The Viognier Vendetta

For Dominick Abel

And wine can of their wits the wise beguile,

Make the sage frolic, and the serious smile.

Homer, Odyssey, translated by Alexander Pope

When they ask me to become president of the United States,

I’m going to say, “Except for Washington, D.C.”

—Bernard Samson, character in Spy Hook by Len Deighton

Chapter 1

Ernest Hemingway once said you should always do sober what you said you’d do drunk because it would teach you to keep your mouth shut. It’s advice you remember the morning after when it’s too late and you’ve already given your word.

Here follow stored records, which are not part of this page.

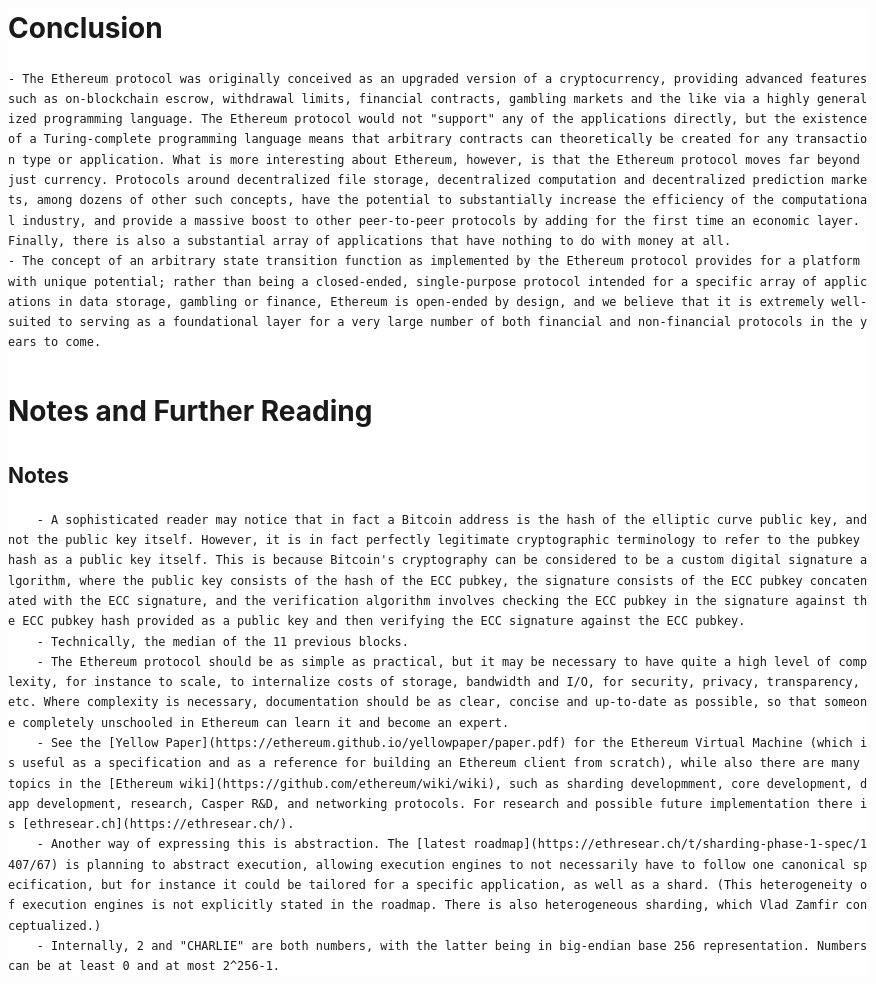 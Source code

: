 # Conclusion
    - The Ethereum protocol was originally conceived as an upgraded version of a cryptocurrency, providing advanced features such as on-blockchain escrow, withdrawal limits, financial contracts, gambling markets and the like via a highly generalized programming language. The Ethereum protocol would not "support" any of the applications directly, but the existence of a Turing-complete programming language means that arbitrary contracts can theoretically be created for any transaction type or application. What is more interesting about Ethereum, however, is that the Ethereum protocol moves far beyond just currency. Protocols around decentralized file storage, decentralized computation and decentralized prediction markets, among dozens of other such concepts, have the potential to substantially increase the efficiency of the computational industry, and provide a massive boost to other peer-to-peer protocols by adding for the first time an economic layer. Finally, there is also a substantial array of applications that have nothing to do with money at all.
    - The concept of an arbitrary state transition function as implemented by the Ethereum protocol provides for a platform with unique potential; rather than being a closed-ended, single-purpose protocol intended for a specific array of applications in data storage, gambling or finance, Ethereum is open-ended by design, and we believe that it is extremely well-suited to serving as a foundational layer for a very large number of both financial and non-financial protocols in the years to come.

# Notes and Further Reading
    
## Notes
        - A sophisticated reader may notice that in fact a Bitcoin address is the hash of the elliptic curve public key, and not the public key itself. However, it is in fact perfectly legitimate cryptographic terminology to refer to the pubkey hash as a public key itself. This is because Bitcoin's cryptography can be considered to be a custom digital signature algorithm, where the public key consists of the hash of the ECC pubkey, the signature consists of the ECC pubkey concatenated with the ECC signature, and the verification algorithm involves checking the ECC pubkey in the signature against the ECC pubkey hash provided as a public key and then verifying the ECC signature against the ECC pubkey.
        - Technically, the median of the 11 previous blocks.
        - The Ethereum protocol should be as simple as practical, but it may be necessary to have quite a high level of complexity, for instance to scale, to internalize costs of storage, bandwidth and I/O, for security, privacy, transparency, etc. Where complexity is necessary, documentation should be as clear, concise and up-to-date as possible, so that someone completely unschooled in Ethereum can learn it and become an expert.
        - See the [Yellow Paper](https://ethereum.github.io/yellowpaper/paper.pdf) for the Ethereum Virtual Machine (which is useful as a specification and as a reference for building an Ethereum client from scratch), while also there are many topics in the [Ethereum wiki](https://github.com/ethereum/wiki/wiki), such as sharding developmment, core development, dapp development, research, Casper R&D, and networking protocols. For research and possible future implementation there is [ethresear.ch](https://ethresear.ch/).
        - Another way of expressing this is abstraction. The [latest roadmap](https://ethresear.ch/t/sharding-phase-1-spec/1407/67) is planning to abstract execution, allowing execution engines to not necessarily have to follow one canonical specification, but for instance it could be tailored for a specific application, as well as a shard. (This heterogeneity of execution engines is not explicitly stated in the roadmap. There is also heterogeneous sharding, which Vlad Zamfir conceptualized.)
        - Internally, 2 and "CHARLIE" are both numbers, with the latter being in big-endian base 256 representation. Numbers can be at least 0 and at most 2^256-1.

Sometimes it’s a big deal, like the wine-fueled discussion between Thomas Jefferson and Alexander Hamilton over where to locate the capital city of the United States. In 1790, Jefferson dined with his nemesis Hamilton, plying him with so much Madeira that Hamilton fuzzily agreed to deliver enough Northern votes to pass a bill approving the Southern site President Washington had chosen along the Potomac River. In return, Jefferson promised that the federal government would assume all debts belonging to the thirteen states. If only it were that easy today.

Sometimes it’s less significant, like my promise after drinking one too many glasses of my Virginia vineyard’s Viognier to get together with an old college friend in that same capital city. What I didn’t know at the time was that my decision to meet Rebecca Natale would be as life changing for me as the wine-soaked commitment to carve Washington, D.C., out of Maryland and Virginia was for the country.

The New York City area code popped up on my phone while I was reading in front of a dying fire one late March evening. The number wasn’t familiar, but my kid sister, the family gypsy, lived in Manhattan, where she flitted from a lover’s apartment to a friend’s couch to someone’s house-sitting arrangement. I never knew whose phone she’d borrow to call next. But this time it wasn’t Mia on the other end of the line. It was Rebecca. The last time I’d spoken to her was twelve years ago at her college graduation. After that she left her old life—and her old school friends—behind.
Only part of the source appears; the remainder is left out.